Writing Accomplishment Statements
Before you write your resume, review each of your previous jobs, what you did in each one and what you accomplished. An accomplishment has three parts:
- the problem that you helped the organization solve
- the actions you took
- the outcome
Build a list of as many of your accomplishments as you can. This will help you when and if you choose to tailor your resume to a particular job that interests you. Identifying and writing out your accomplishments also helps you see what an outstanding performer you are!
Examples of Accomplishments
Financial savings or gain:
- Did you save your organization money or time while working on a project? How much, and how did you do that?
- How much have you generated in sales? How does that compare to your co-workers?
- Have you worked on a program that improved results by a certain percentage?
- Did you complete a higher percentage of your assigned tasks or work more productively than your peers?
- Did profits, revenues, or sales increase because of your efforts? If so, by how much?
- Did you save time with a process you created, automated, or redesigned?
Points of difference:
- Was there something exceptional about your work or your team's work?
- What accomplishment are you the most proud of at each job?
- How do you hope they will remember you?
- Did you break a record, set a new standard, or outperform a prior year or another organization?

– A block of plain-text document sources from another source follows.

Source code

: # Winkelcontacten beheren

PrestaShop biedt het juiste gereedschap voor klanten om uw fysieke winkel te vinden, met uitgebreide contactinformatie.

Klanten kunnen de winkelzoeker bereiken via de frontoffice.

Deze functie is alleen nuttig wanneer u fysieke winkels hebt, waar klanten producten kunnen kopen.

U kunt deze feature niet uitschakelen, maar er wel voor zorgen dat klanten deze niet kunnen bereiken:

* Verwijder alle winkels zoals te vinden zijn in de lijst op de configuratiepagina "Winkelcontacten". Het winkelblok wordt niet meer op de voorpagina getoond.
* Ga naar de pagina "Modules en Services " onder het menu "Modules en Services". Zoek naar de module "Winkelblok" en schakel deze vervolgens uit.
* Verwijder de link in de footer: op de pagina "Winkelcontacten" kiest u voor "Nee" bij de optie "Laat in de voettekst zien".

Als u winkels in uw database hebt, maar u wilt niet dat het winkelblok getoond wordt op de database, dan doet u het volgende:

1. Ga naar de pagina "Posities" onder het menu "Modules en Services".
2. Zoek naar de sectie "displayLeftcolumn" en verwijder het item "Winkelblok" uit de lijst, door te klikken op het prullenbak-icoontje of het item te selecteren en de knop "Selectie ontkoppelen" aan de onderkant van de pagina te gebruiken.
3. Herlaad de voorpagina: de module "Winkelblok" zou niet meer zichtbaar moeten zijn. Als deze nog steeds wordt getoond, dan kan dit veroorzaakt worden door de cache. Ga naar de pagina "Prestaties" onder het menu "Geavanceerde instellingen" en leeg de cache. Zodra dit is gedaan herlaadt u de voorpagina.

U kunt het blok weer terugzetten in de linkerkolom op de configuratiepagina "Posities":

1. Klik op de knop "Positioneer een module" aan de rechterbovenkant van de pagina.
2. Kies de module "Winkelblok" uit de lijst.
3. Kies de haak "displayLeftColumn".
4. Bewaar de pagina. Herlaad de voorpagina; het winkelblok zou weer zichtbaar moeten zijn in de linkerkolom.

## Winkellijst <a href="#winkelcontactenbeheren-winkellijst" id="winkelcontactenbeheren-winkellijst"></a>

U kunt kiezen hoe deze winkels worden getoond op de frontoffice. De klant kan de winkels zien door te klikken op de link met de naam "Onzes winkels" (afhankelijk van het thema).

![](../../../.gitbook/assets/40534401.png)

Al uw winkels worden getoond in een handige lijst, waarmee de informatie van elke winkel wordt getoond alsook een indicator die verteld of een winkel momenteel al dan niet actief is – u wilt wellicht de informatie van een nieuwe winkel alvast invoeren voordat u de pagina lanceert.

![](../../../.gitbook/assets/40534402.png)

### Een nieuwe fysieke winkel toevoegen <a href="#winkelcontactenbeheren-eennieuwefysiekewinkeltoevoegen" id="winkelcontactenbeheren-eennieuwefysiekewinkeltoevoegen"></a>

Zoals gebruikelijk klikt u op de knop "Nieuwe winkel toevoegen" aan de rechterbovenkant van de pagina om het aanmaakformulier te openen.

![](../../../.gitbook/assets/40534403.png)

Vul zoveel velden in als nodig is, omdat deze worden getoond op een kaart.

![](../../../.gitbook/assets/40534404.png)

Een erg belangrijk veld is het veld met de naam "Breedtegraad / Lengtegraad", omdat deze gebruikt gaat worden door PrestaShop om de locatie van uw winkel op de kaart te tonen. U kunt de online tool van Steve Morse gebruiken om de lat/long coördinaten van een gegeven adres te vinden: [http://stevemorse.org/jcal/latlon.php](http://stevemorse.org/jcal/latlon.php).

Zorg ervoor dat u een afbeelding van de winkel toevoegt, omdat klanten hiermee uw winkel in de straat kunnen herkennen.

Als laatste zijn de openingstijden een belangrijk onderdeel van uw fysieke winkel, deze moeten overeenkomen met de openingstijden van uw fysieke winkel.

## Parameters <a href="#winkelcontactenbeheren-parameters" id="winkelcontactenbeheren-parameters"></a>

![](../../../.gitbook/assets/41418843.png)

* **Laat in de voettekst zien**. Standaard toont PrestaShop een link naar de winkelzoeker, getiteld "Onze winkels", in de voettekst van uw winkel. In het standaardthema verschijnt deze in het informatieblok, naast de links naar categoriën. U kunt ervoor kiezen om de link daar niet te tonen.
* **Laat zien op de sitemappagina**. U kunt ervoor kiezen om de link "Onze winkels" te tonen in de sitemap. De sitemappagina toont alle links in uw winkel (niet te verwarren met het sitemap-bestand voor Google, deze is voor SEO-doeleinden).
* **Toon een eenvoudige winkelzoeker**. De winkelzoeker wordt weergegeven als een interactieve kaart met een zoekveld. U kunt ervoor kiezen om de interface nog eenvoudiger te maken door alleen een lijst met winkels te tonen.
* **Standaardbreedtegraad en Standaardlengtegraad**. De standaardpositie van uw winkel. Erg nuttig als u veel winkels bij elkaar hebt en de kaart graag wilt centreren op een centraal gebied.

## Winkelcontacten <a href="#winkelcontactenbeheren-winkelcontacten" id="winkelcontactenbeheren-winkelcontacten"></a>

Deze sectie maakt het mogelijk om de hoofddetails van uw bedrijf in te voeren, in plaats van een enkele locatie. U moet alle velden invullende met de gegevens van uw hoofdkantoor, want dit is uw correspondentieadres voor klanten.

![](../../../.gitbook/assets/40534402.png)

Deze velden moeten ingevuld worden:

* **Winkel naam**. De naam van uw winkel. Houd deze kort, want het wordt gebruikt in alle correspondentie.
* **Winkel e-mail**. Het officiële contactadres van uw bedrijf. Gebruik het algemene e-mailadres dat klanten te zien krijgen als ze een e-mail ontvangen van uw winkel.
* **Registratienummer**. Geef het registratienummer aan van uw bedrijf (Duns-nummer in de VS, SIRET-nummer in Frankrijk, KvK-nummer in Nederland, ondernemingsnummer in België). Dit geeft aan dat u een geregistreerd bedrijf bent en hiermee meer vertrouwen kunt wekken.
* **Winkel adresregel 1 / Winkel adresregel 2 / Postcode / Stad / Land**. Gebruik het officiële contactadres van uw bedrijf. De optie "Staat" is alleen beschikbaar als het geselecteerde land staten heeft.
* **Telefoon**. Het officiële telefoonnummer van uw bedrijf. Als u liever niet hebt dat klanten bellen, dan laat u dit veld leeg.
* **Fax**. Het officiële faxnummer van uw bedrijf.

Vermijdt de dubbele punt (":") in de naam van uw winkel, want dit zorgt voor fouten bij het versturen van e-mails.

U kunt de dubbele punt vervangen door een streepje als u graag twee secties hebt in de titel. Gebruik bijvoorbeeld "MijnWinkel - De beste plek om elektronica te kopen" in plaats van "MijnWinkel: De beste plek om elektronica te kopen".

- What did you do that was different from others who held the same position?
- Were you assigned a special project?
- Did you work on events? How did they turn out? Did they come in under budget?
- Did you do something beyond the normal scope of your responsibility?
- Was your location or department better or different from a similar location or department elsewhere in the company?
Writing the Statements
For each accomplishment, there is a story about the problem you solved that you can tell during an interview. An accomplishments statement is structured to highlight the action you took and the outcome of that action.
The following examples illustrate how an accomplishments statement is structured:
- Managed newly created southeastern sales territory, doubling annual revenues in first full year to $8 million.
- Organized and led cross-functional team to reduce new product production cycle schedule, shaving five months from release of new product line and generating unplanned $3 million in first year of operation.
- Managed planning and integration of new MIS system, reducing annual expenses by $5 million
Use Action Verbs
In writing accomplishment statements, use active verbs such as planned, managed, organized, and researched. View a sample list of action verbs.
Tailor Your Resume with Accomplishments
One size does not fit all. Tailoring your resume to specific job requirements sets you apart from other job seekers relying on a single resume. A powerful resume clearly shows the recruiter and hiring manager that you can successfully take on the job they are seeking to fill.
When preparing your resume for a specific job, focus on the qualifications the employer is seeking. Review the job posting or job description carefully to learn what the employer is looking for, what skills are required and what the job involves. Use those accomplishments that show that you can take on the job on day one. Note the key terms that are used as a clue to language you can use in your resume.
Not sure what skills are required to do your job successfully? Review the description of your job in O*Net. Included in the information about each job is a list of the skills that are need to do the job successfully.